PROVIDED INFORMATION:
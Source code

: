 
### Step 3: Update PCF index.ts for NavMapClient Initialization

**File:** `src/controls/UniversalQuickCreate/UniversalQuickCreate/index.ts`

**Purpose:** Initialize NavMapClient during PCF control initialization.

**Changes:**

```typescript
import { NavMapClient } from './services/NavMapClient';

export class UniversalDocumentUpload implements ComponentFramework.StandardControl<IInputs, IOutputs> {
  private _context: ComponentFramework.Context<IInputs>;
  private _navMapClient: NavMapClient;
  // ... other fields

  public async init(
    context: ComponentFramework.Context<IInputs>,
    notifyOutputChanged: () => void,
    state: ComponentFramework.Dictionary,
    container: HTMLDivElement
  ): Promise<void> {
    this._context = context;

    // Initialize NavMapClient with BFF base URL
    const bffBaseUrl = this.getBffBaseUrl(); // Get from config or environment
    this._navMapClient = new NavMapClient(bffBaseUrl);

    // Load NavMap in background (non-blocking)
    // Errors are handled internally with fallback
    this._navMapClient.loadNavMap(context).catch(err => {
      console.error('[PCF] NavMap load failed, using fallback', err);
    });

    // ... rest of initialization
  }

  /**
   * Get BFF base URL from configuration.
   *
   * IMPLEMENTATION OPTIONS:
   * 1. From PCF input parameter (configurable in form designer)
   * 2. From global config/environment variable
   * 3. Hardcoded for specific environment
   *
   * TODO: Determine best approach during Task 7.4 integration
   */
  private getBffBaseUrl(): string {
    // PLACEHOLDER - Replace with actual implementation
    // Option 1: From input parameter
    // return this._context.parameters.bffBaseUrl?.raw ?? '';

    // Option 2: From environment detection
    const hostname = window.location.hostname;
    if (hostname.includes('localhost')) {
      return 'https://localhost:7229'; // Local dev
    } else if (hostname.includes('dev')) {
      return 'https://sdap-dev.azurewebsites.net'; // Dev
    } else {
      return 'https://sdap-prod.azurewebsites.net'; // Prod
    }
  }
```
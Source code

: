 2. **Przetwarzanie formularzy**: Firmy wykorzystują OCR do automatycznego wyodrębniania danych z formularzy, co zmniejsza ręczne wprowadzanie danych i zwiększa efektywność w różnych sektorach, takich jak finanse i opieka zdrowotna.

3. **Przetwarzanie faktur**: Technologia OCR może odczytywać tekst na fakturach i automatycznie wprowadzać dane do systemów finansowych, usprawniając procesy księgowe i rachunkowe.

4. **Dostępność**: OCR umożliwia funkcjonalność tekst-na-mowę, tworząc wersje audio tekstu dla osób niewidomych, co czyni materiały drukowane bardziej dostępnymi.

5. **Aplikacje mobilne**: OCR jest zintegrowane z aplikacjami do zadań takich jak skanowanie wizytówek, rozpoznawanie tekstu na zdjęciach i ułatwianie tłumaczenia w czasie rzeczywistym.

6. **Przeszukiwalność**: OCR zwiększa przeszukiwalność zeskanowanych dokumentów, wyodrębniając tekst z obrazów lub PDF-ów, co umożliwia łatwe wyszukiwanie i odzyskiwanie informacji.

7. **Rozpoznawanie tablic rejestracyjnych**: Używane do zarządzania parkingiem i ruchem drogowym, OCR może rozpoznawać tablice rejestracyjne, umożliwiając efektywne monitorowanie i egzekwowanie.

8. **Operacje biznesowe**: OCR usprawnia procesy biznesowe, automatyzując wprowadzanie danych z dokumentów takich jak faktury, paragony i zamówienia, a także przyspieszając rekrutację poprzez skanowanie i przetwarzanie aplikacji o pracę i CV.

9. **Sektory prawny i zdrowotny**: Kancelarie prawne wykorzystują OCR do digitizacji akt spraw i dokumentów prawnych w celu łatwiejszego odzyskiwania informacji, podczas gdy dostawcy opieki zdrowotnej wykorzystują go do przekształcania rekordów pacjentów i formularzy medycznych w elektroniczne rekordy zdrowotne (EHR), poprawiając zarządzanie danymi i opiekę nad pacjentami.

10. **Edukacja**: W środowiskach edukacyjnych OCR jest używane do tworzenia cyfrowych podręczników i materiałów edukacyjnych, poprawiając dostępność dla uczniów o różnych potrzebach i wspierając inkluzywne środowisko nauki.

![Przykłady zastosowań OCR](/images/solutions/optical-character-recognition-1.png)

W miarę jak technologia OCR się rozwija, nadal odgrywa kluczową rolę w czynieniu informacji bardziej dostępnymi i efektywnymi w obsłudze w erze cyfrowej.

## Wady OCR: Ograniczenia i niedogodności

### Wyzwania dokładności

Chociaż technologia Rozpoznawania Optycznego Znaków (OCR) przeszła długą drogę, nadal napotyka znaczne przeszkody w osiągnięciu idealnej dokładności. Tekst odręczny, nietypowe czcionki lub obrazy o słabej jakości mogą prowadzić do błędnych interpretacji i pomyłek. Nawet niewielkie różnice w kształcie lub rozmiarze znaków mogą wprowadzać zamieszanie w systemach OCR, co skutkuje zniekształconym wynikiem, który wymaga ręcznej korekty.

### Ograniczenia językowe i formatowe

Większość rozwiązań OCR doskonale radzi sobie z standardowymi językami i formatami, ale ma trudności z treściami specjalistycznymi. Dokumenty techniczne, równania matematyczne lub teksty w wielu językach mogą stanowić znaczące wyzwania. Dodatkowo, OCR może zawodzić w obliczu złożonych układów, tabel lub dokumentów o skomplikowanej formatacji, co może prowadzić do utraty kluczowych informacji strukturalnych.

GOAL OF THE EXERCISE: Look through the records and gather every line containing "tekstu".

OUTPUT FOR THIS TASK:
4. **Dostępność**: OCR umożliwia funkcjonalność tekst-na-mowę, tworząc wersje audio tekstu dla osób niewidomych, co czyni materiały drukowane bardziej dostępnymi.
5. **Aplikacje mobilne**: OCR jest zintegrowane z aplikacjami do zadań takich jak skanowanie wizytówek, rozpoznawanie tekstu na zdjęciach i ułatwianie tłumaczenia w czasie rzeczywistym.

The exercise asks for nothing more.